Records from a data collection:

Content starts

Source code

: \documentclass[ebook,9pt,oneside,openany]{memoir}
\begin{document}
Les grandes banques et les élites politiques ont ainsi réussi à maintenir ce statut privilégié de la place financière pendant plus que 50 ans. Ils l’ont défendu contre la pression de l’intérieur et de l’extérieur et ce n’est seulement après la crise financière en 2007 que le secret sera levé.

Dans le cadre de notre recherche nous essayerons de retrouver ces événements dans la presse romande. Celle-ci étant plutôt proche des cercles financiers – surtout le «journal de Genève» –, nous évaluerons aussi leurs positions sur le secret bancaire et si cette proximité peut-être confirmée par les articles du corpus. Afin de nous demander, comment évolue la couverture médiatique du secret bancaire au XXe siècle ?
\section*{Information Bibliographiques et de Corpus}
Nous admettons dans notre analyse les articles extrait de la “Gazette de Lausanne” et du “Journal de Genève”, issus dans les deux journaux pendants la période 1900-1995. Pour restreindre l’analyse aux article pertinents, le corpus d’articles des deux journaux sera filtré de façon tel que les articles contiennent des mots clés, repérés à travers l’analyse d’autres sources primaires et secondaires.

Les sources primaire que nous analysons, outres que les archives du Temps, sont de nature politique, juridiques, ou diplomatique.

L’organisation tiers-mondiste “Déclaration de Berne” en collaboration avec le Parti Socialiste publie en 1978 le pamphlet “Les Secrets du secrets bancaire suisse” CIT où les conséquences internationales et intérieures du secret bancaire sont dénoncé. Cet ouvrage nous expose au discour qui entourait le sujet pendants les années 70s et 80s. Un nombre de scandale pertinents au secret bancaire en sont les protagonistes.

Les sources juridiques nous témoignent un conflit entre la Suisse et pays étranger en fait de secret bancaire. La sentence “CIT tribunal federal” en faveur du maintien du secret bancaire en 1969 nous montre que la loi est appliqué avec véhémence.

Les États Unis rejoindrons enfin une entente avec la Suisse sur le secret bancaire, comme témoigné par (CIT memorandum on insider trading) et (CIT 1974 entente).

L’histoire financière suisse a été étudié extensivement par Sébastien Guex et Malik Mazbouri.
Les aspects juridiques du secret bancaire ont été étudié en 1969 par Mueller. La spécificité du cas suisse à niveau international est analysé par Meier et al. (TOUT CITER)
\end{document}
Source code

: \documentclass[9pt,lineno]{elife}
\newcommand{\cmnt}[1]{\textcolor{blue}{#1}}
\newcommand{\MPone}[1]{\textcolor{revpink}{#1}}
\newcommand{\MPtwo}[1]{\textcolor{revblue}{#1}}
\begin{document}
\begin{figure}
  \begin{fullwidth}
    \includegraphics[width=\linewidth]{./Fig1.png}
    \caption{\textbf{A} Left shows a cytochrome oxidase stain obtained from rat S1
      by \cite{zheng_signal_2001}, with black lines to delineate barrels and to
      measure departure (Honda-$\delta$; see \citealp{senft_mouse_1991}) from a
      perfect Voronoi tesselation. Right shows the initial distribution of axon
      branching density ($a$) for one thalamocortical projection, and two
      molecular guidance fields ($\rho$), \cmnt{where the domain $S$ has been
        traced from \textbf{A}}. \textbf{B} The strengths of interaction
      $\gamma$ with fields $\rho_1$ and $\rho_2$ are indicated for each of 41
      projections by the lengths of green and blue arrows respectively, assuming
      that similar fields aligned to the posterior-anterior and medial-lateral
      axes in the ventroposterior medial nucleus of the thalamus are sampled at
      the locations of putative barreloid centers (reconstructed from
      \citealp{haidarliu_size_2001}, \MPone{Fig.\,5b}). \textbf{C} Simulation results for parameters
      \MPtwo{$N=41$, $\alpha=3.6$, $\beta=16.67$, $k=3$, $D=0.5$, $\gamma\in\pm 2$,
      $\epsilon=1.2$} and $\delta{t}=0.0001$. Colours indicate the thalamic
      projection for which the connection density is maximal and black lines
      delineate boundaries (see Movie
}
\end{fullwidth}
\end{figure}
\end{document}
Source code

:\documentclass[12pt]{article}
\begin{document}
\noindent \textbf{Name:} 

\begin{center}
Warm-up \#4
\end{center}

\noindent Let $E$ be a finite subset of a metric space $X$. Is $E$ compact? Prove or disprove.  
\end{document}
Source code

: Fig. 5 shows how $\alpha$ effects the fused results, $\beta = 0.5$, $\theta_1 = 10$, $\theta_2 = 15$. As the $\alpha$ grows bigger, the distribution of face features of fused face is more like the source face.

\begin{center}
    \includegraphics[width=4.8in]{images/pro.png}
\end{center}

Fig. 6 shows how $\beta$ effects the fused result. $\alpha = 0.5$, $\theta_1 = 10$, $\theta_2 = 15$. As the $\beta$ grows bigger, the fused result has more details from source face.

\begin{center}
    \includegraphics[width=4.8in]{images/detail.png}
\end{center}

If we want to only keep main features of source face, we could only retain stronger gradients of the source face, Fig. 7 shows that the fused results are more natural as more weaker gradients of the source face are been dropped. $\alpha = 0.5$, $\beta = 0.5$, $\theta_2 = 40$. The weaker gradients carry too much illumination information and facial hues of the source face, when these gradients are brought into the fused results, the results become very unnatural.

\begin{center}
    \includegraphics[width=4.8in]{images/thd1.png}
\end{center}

Content ends
Content starts

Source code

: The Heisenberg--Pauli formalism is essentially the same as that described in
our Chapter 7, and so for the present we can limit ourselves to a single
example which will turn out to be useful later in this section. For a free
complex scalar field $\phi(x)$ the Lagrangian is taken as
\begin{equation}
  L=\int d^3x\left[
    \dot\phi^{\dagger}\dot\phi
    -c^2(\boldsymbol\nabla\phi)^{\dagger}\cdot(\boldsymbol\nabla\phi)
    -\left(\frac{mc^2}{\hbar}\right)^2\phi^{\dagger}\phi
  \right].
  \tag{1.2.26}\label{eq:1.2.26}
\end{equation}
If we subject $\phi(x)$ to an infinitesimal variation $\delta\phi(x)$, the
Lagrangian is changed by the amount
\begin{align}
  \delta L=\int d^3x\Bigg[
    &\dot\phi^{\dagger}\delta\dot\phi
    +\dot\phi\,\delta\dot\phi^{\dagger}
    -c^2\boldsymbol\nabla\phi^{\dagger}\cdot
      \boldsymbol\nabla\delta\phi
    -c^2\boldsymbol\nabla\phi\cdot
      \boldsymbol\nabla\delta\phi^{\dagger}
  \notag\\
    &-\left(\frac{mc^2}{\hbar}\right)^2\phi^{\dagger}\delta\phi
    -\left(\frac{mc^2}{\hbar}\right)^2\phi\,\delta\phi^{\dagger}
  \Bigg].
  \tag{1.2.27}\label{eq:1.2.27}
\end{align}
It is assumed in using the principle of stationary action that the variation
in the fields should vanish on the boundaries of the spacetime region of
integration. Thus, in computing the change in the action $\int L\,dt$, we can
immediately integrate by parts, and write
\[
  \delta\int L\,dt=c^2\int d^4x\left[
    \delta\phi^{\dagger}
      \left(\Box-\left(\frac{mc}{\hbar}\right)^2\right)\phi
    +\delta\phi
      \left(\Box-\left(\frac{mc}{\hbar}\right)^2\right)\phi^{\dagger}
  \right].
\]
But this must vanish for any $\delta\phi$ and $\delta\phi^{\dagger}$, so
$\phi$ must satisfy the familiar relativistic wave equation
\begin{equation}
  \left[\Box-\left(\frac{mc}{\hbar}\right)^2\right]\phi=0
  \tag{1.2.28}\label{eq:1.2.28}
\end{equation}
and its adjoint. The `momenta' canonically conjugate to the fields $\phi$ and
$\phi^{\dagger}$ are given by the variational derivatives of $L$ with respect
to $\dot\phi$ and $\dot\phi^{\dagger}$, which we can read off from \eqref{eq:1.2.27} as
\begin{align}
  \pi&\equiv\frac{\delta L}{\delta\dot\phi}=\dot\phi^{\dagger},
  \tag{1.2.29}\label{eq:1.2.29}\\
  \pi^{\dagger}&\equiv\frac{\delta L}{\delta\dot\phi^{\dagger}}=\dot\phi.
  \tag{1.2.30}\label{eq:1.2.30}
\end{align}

Content ends

:: Exercise prompt ::
Among the lines above, which contain the word "images"? Copy every one.

:: Solution to this task ::
    \includegraphics[width=4.8in]{images/pro.png}
    \includegraphics[width=4.8in]{images/detail.png}
    \includegraphics[width=4.8in]{images/thd1.png}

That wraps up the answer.